- **Task item**: Each line below that carries the string "handle" must appear in the answer.

- **Task material**:
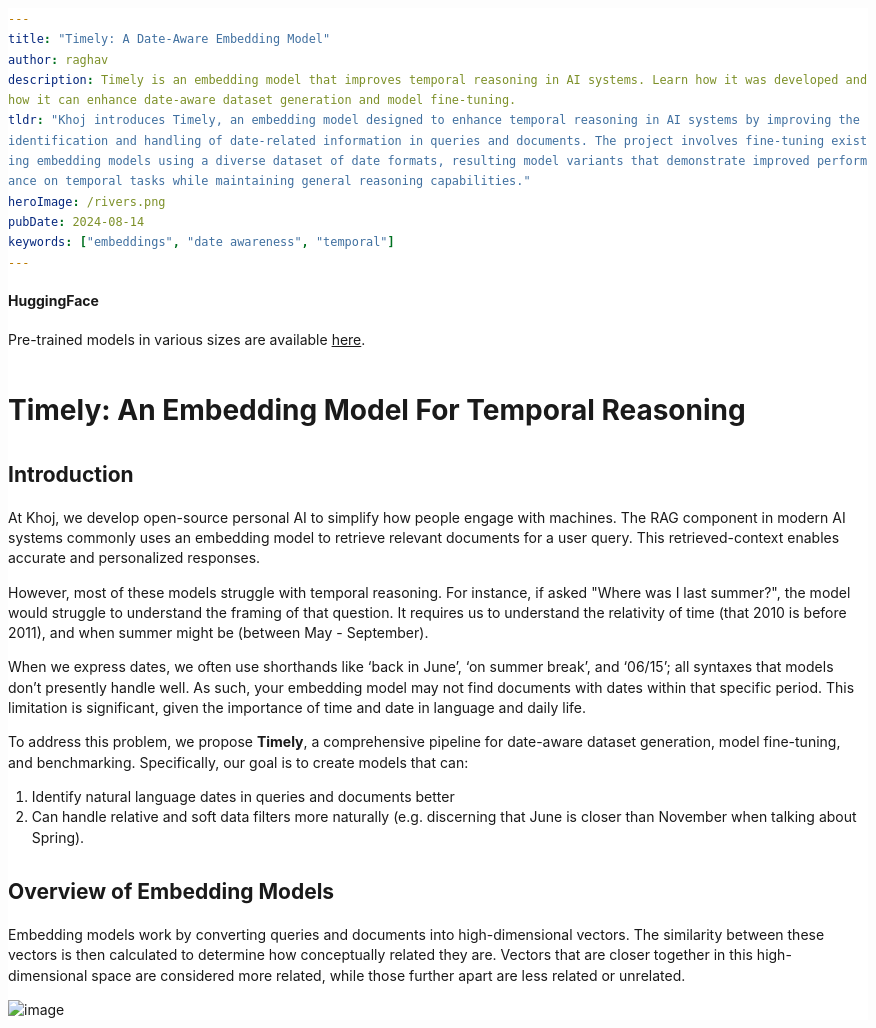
 ```yaml
---
title: "Timely: A Date-Aware Embedding Model"
author: raghav
description: Timely is an embedding model that improves temporal reasoning in AI systems. Learn how it was developed and how it can enhance date-aware dataset generation and model fine-tuning.
tldr: "Khoj introduces Timely, an embedding model designed to enhance temporal reasoning in AI systems by improving the identification and handling of date-related information in queries and documents. The project involves fine-tuning existing embedding models using a diverse dataset of date formats, resulting model variants that demonstrate improved performance on temporal tasks while maintaining general reasoning capabilities."
heroImage: /rivers.png
pubDate: 2024-08-14
keywords: ["embeddings", "date awareness", "temporal"]
---
```

#### HuggingFace
Pre-trained models in various sizes are available [here](https://huggingface.co/khoj-ai).

# Timely: An Embedding Model For Temporal Reasoning
## Introduction

At Khoj, we develop open-source personal AI to simplify how people engage with machines. The RAG component in modern AI systems commonly uses an embedding model to retrieve relevant documents for a user query. This retrieved-context enables accurate and personalized responses. 

However, most of these models struggle with temporal reasoning. For instance, if asked "Where was I last summer?", the model would struggle to understand the framing of that question. It requires us to understand the relativity of time (that 2010 is before 2011), and when summer might be (between May - September). 

When we express dates, we often use shorthands like ‘back in June’, ‘on summer break’, and ‘06/15’; all syntaxes that models don’t presently handle well. As such, your embedding model may not find documents with dates within that specific period. This limitation is significant, given the importance of time and date in language and daily life.

To address this problem, we propose **Timely**, a comprehensive pipeline for date-aware dataset generation, model fine-tuning, and benchmarking. Specifically, our goal is to create models that can:

1. Identify natural language dates in queries and documents better
2. Can handle relative and soft data filters more naturally (e.g. discerning that June is closer than November when talking about Spring).
## Overview of Embedding Models

Embedding models work by converting queries and documents into high-dimensional vectors. The similarity between these vectors is then calculated to determine how conceptually related they are. Vectors that are closer together in this high-dimensional space are considered more related, while those further apart are less related or unrelated.

![image](/20240710101649.png)
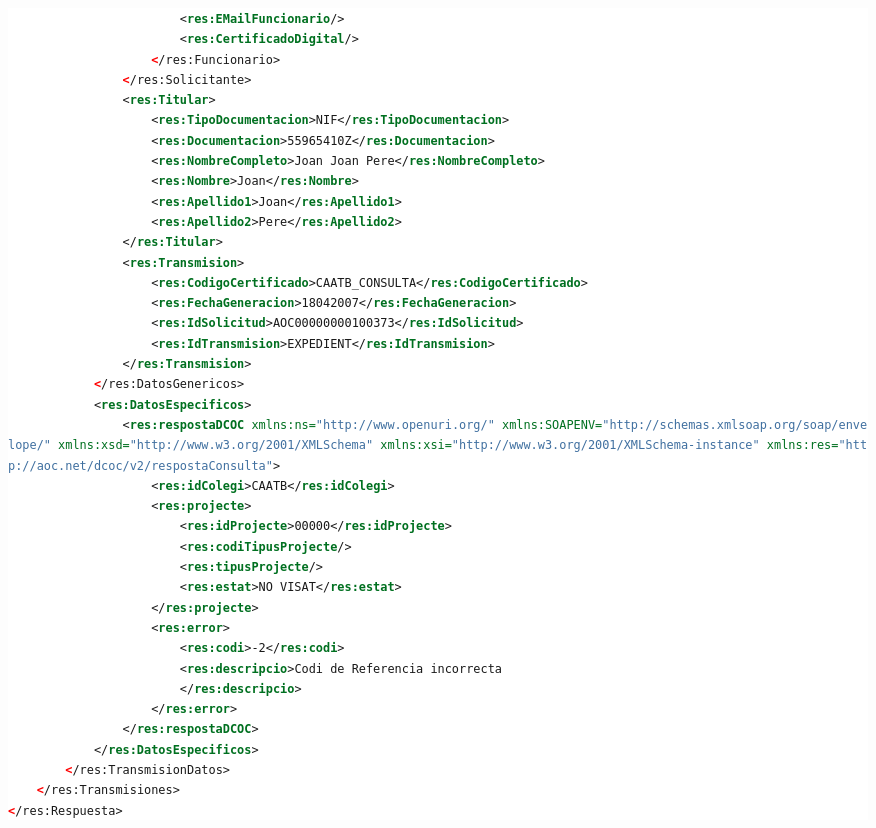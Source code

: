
 ```xml
						<res:EMailFuncionario/>
						<res:CertificadoDigital/>
					</res:Funcionario>
				</res:Solicitante>
				<res:Titular>
					<res:TipoDocumentacion>NIF</res:TipoDocumentacion>
					<res:Documentacion>55965410Z</res:Documentacion>
					<res:NombreCompleto>Joan Joan Pere</res:NombreCompleto>
					<res:Nombre>Joan</res:Nombre>
					<res:Apellido1>Joan</res:Apellido1>
					<res:Apellido2>Pere</res:Apellido2>
				</res:Titular>
				<res:Transmision>
					<res:CodigoCertificado>CAATB_CONSULTA</res:CodigoCertificado>
					<res:FechaGeneracion>18042007</res:FechaGeneracion>
					<res:IdSolicitud>AOC00000000100373</res:IdSolicitud>
					<res:IdTransmision>EXPEDIENT</res:IdTransmision>
				</res:Transmision>
			</res:DatosGenericos>
			<res:DatosEspecificos>
				<res:respostaDCOC xmlns:ns="http://www.openuri.org/" xmlns:SOAPENV="http://schemas.xmlsoap.org/soap/envelope/" xmlns:xsd="http://www.w3.org/2001/XMLSchema" xmlns:xsi="http://www.w3.org/2001/XMLSchema-instance" xmlns:res="http://aoc.net/dcoc/v2/respostaConsulta">
					<res:idColegi>CAATB</res:idColegi>
					<res:projecte>
						<res:idProjecte>00000</res:idProjecte>
						<res:codiTipusProjecte/>
						<res:tipusProjecte/>
						<res:estat>NO VISAT</res:estat>
					</res:projecte>
					<res:error>
						<res:codi>-2</res:codi>
						<res:descripcio>Codi de Referencia incorrecta
						</res:descripcio>
					</res:error>
				</res:respostaDCOC>
			</res:DatosEspecificos>
		</res:TransmisionDatos>
	</res:Transmisiones>
</res:Respuesta>
```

- **Answer to the problem**:
When we express dates, we often use shorthands like ‘back in June’, ‘on summer break’, and ‘06/15’; all syntaxes that models don’t presently handle well. As such, your embedding model may not find documents with dates within that specific period. This limitation is significant, given the importance of time and date in language and daily life.
2. Can handle relative and soft data filters more naturally (e.g. discerning that June is closer than November when talking about Spring).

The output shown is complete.